In het regionale plan is tevens beschreven welke mogelijkheden de regio biedt ten aanzien van de verdieping voor aios in vakoverstijgende, niet klinische, thema’s. 

6.5 Bespreking aios en vastleggen EPA’s bekwaamheidsniveaus en procedure voor erkenning

De A-opleider draagt er zorg voor dat de procedure van bekwaam verklaren en het vastleggen hiervan in de eigen kliniek verloopt volgens de afspraken uit het landelijk opleidingsplan cardiologie (2022). Daarmee draagt de opleider ook zorg voor de afstemming hiervan met de B-klinieken waar aiossen een deel van de opleiding volgen. Hiermee wordt de continuïteit in de opleiding van aiossen geborgd. De afspraken worden in de overdracht tussen beide klinieken in het portfolio van de aios vastgelegd. 

7 Bewaking kwaliteit van de regionale opleiding

De regionale opleiders nemen actief deel aan de regionale kwaliteitscyclus en werken aantoonbaar aan verbetering van de regionale en lokale opleiding. Iedere opleidingsgroep neemt deel aan de eigen lokale kwaliteitscyclus en afspraken hierover uit het eigen ziekenhuis. 

De verbeterplannen van de lokale kwaliteitscycli en de regionale PDCA zijn vaste agendapunten van de regionale opleidingsvergadering. Dit met als doel de borging van de kwaliteit van de regionale opleiding. 

7.1 Professionalisering opleidingsgroep

De opleiders zijn verantwoordelijk voor de docentprofessionalisering van de leden van de eigen opleidingsgroep in overeenstemming met vigerende eisen uit het landelijk opleidingsplan en de eisen uit het eigen ziekenhuis.

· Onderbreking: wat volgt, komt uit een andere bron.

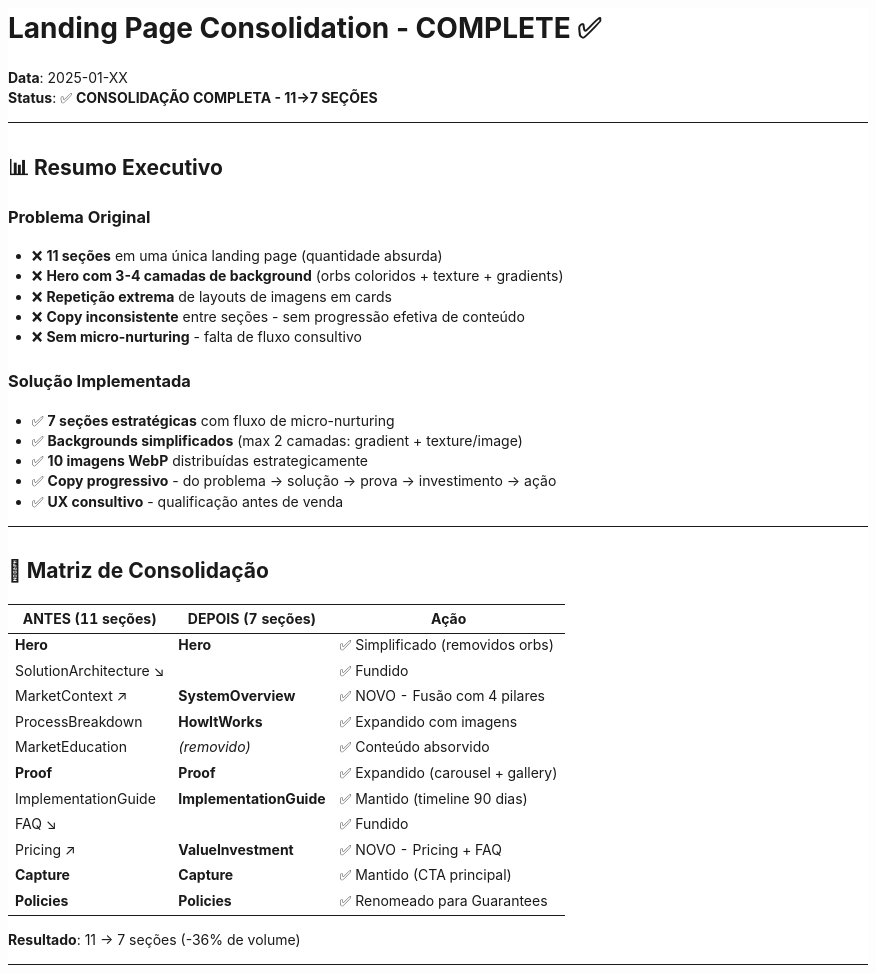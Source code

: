 # Landing Page Consolidation - COMPLETE ✅

**Data**: 2025-01-XX  
**Status**: ✅ **CONSOLIDAÇÃO COMPLETA - 11→7 SEÇÕES**

---

## 📊 Resumo Executivo

### Problema Original
- ❌ **11 seções** em uma única landing page (quantidade absurda)
- ❌ **Hero com 3-4 camadas de background** (orbs coloridos + texture + gradients)
- ❌ **Repetição extrema** de layouts de imagens em cards
- ❌ **Copy inconsistente** entre seções - sem progressão efetiva de conteúdo
- ❌ **Sem micro-nurturing** - falta de fluxo consultivo

### Solução Implementada
- ✅ **7 seções estratégicas** com fluxo de micro-nurturing
- ✅ **Backgrounds simplificados** (max 2 camadas: gradient + texture/image)
- ✅ **10 imagens WebP** distribuídas estrategicamente
- ✅ **Copy progressivo** - do problema → solução → prova → investimento → ação
- ✅ **UX consultivo** - qualificação antes de venda

---

## 🔄 Matriz de Consolidação

| ANTES (11 seções) | DEPOIS (7 seções) | Ação |
|-------------------|-------------------|------|
| **Hero** | **Hero** | ✅ Simplificado (removidos orbs) |
| SolutionArchitecture ↘ | | ✅ Fundido |
| MarketContext ↗ | **SystemOverview** | ✅ NOVO - Fusão com 4 pilares |
| ProcessBreakdown | **HowItWorks** | ✅ Expandido com imagens |
| MarketEducation | *(removido)* | ✅ Conteúdo absorvido |
| **Proof** | **Proof** | ✅ Expandido (carousel + gallery) |
| ImplementationGuide | **ImplementationGuide** | ✅ Mantido (timeline 90 dias) |
| FAQ ↘ | | ✅ Fundido |
| Pricing ↗ | **ValueInvestment** | ✅ NOVO - Pricing + FAQ |
| **Capture** | **Capture** | ✅ Mantido (CTA principal) |
| **Policies** | **Policies** | ✅ Renomeado para Guarantees |

**Resultado**: 11 → 7 seções (-36% de volume)

---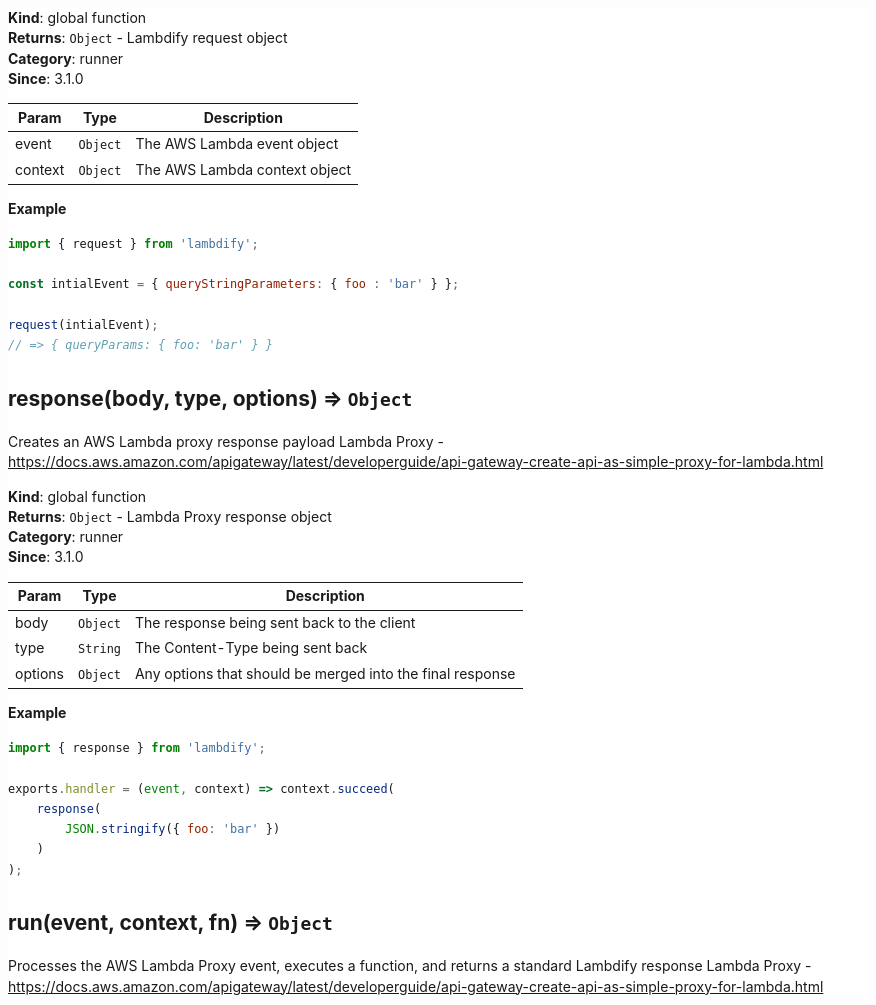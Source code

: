 **Kind**: global function  
**Returns**: <code>Object</code> - Lambdify request object  
**Category**: runner  
**Since**: 3.1.0  

| Param | Type | Description |
| --- | --- | --- |
| event | <code>Object</code> | The AWS Lambda event object |
| context | <code>Object</code> | The AWS Lambda context object |

**Example**  
```js
import { request } from 'lambdify';

const intialEvent = { queryStringParameters: { foo : 'bar' } };

request(intialEvent);
// => { queryParams: { foo: 'bar' } }
```
<a name="response"></a>

## response(body, type, options) ⇒ <code>Object</code>
Creates an AWS Lambda proxy response payload
Lambda Proxy - https://docs.aws.amazon.com/apigateway/latest/developerguide/api-gateway-create-api-as-simple-proxy-for-lambda.html

**Kind**: global function  
**Returns**: <code>Object</code> - Lambda Proxy response object  
**Category**: runner  
**Since**: 3.1.0  

| Param | Type | Description |
| --- | --- | --- |
| body | <code>Object</code> | The response being sent back to the client |
| type | <code>String</code> | The Content-Type being sent back |
| options | <code>Object</code> | Any options that should be merged into the final response |

**Example**  
```js
import { response } from 'lambdify';

exports.handler = (event, context) => context.succeed(
	response(
		JSON.stringify({ foo: 'bar' })
	)
);
```
<a name="run"></a>

## run(event, context, fn) ⇒ <code>Object</code>
Processes the AWS Lambda Proxy event, executes a function, and returns a standard Lambdify response
Lambda Proxy - https://docs.aws.amazon.com/apigateway/latest/developerguide/api-gateway-create-api-as-simple-proxy-for-lambda.html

Bijzonderheden worden in de regionale opleidingsvergadering besproken. Evt. kunnen er regionale activiteiten worden georganiseerd. 

7.2 Minder functioneren

Bij niet goed functioneren van een van de opleidingen kunnen de aios-vertegenwoordiging dit inbrengen in het regionale overleg. De basisafspraak is dat de verantwoordelijkheid voor het verbeteren van de opleiding c.q. opleidingsgroep bij de desbetreffende opleider en evt. de eigen Centrale Opleidingscommissie (COC) liggen. De voortgang hierin wordt met de regionale opleiders gedeeld. Wanneer er geen verbetering plaats vindt wordt er met de desbetreffende opleider en de andere opleiders afspraken gemaakt ter ondersteuning voor verbeteringen. 

Voor het monitoren van de kwaliteit van de regionale opleidingen wordt een regionale PDCA gehanteerd. Deze maakt onderdeel uit van de agenda en notulen van de regionale opleidingsvergadering. 

7.3 Bemiddeling bij escalatie

Bij geschillen binnen de regio vindt er escalatie naar de Centrale opleidingscommissies (COC’s) van betrokken ziekenhuizen plaats. Eventueel kunnen geschillen worden voorgelegd aan het concilium cardiologie voor aanvraag bemiddeling. Bij geschil met een aios vindt er escalatie naar de lokale Centrale Opleidingscommissie plaats (volgens regelgeving RGS).